(Data extracted from a collection)
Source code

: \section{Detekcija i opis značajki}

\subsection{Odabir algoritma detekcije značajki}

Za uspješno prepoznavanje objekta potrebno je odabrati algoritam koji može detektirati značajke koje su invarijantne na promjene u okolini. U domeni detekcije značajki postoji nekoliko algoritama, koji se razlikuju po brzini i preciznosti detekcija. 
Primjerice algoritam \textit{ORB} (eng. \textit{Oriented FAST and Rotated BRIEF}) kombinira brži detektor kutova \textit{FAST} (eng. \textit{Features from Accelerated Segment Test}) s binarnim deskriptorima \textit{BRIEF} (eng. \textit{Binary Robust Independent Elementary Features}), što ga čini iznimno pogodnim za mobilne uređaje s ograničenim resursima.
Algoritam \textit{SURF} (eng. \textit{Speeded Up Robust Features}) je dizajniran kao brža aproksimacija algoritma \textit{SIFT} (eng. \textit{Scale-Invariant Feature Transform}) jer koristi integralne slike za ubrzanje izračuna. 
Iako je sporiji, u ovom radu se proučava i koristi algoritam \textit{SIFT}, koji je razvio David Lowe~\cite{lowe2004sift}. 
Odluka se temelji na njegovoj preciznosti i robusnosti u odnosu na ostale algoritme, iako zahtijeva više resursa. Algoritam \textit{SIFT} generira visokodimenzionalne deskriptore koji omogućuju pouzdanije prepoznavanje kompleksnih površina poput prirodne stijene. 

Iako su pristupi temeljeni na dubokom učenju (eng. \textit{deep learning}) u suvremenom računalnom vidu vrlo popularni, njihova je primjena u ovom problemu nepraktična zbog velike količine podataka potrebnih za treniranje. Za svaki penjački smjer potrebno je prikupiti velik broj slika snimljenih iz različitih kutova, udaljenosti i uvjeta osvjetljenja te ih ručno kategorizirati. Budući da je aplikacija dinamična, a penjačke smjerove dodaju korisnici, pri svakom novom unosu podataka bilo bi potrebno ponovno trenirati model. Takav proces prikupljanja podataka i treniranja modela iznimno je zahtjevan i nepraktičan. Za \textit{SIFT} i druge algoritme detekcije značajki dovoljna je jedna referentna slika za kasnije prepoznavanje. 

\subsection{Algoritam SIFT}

■ **DESCRIPTION OF THE TASK**
Each line of the data above needs to be returned exactly.

■ **RESULT FOR THIS EXERCISE**
Source code

: \section{Detekcija i opis značajki}

\subsection{Odabir algoritma detekcije značajki}

Za uspješno prepoznavanje objekta potrebno je odabrati algoritam koji može detektirati značajke koje su invarijantne na promjene u okolini. U domeni detekcije značajki postoji nekoliko algoritama, koji se razlikuju po brzini i preciznosti detekcija. 
Primjerice algoritam \textit{ORB} (eng. \textit{Oriented FAST and Rotated BRIEF}) kombinira brži detektor kutova \textit{FAST} (eng. \textit{Features from Accelerated Segment Test}) s binarnim deskriptorima \textit{BRIEF} (eng. \textit{Binary Robust Independent Elementary Features}), što ga čini iznimno pogodnim za mobilne uređaje s ograničenim resursima.
Algoritam \textit{SURF} (eng. \textit{Speeded Up Robust Features}) je dizajniran kao brža aproksimacija algoritma \textit{SIFT} (eng. \textit{Scale-Invariant Feature Transform}) jer koristi integralne slike za ubrzanje izračuna. 
Iako je sporiji, u ovom radu se proučava i koristi algoritam \textit{SIFT}, koji je razvio David Lowe~\cite{lowe2004sift}. 
Odluka se temelji na njegovoj preciznosti i robusnosti u odnosu na ostale algoritme, iako zahtijeva više resursa. Algoritam \textit{SIFT} generira visokodimenzionalne deskriptore koji omogućuju pouzdanije prepoznavanje kompleksnih površina poput prirodne stijene. 

Iako su pristupi temeljeni na dubokom učenju (eng. \textit{deep learning}) u suvremenom računalnom vidu vrlo popularni, njihova je primjena u ovom problemu nepraktična zbog velike količine podataka potrebnih za treniranje. Za svaki penjački smjer potrebno je prikupiti velik broj slika snimljenih iz različitih kutova, udaljenosti i uvjeta osvjetljenja te ih ručno kategorizirati. Budući da je aplikacija dinamična, a penjačke smjerove dodaju korisnici, pri svakom novom unosu podataka bilo bi potrebno ponovno trenirati model. Takav proces prikupljanja podataka i treniranja modela iznimno je zahtjevan i nepraktičan. Za \textit{SIFT} i druge algoritme detekcije značajki dovoljna je jedna referentna slika za kasnije prepoznavanje. 

\subsection{Algoritam SIFT}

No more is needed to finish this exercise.